If an entry holds a picture, drop the picture and restate the rest word for word.

(Plain-text document sources)
==================================================

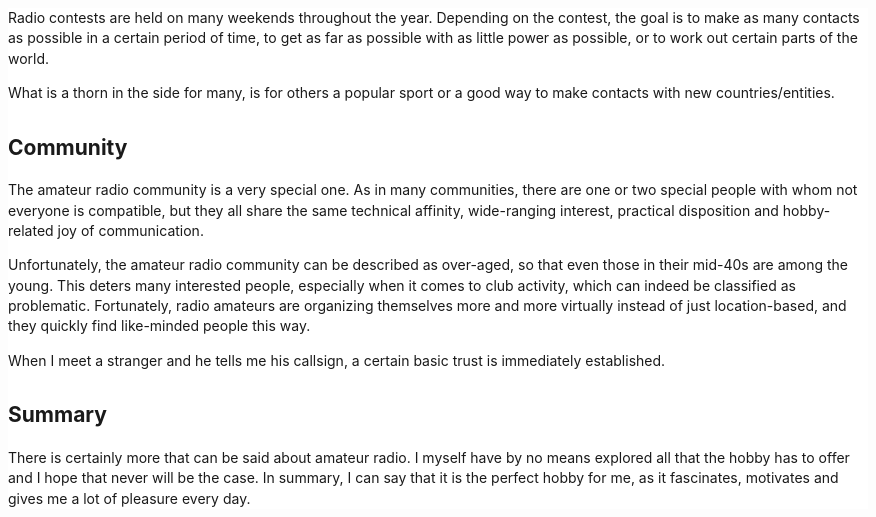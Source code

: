 Radio contests are held on many weekends throughout the year. Depending on the contest, the goal is to make as many contacts as possible in a certain period of time, to get as far as possible with as little power as possible, or to work out certain parts of the world.

What is a thorn in the side for many, is for others a popular sport or a good way to make contacts with new countries/entities.

## Community

The amateur radio community is a very special one. As in many communities, there are one or two special people with whom not everyone is compatible, but they all share the same technical affinity, wide-ranging interest, practical disposition and hobby-related joy of communication. 

Unfortunately, the amateur radio community can be described as over-aged, so that even those in their mid-40s are among the young. This deters many interested people, especially when it comes to club activity, which can indeed be classified as problematic. Fortunately, radio amateurs are organizing themselves more and more virtually instead of just location-based, and they quickly find like-minded people this way.

When I meet a stranger and he tells me his callsign, a certain basic trust is immediately established.

## Summary

There is certainly more that can be said about amateur radio. I myself have by no means explored all that the hobby has to offer and I hope that never will be the case. In summary, I can say that it is the perfect hobby for me, as it fascinates, motivates and gives me a lot of pleasure every day.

==================================================

Final answer:
Source code

: Radio contests are held on many weekends throughout the year. Depending on the contest, the goal is to make as many contacts as possible in a certain period of time, to get as far as possible with as little power as possible, or to work out certain parts of the world.

What is a thorn in the side for many, is for others a popular sport or a good way to make contacts with new countries/entities.

## Community

The amateur radio community is a very special one. As in many communities, there are one or two special people with whom not everyone is compatible, but they all share the same technical affinity, wide-ranging interest, practical disposition and hobby-related joy of communication. 

Unfortunately, the amateur radio community can be described as over-aged, so that even those in their mid-40s are among the young. This deters many interested people, especially when it comes to club activity, which can indeed be classified as problematic. Fortunately, radio amateurs are organizing themselves more and more virtually instead of just location-based, and they quickly find like-minded people this way.

When I meet a stranger and he tells me his callsign, a certain basic trust is immediately established.

## Summary

There is certainly more that can be said about amateur radio. I myself have by no means explored all that the hobby has to offer and I hope that never will be the case. In summary, I can say that it is the perfect hobby for me, as it fascinates, motivates and gives me a lot of pleasure every day.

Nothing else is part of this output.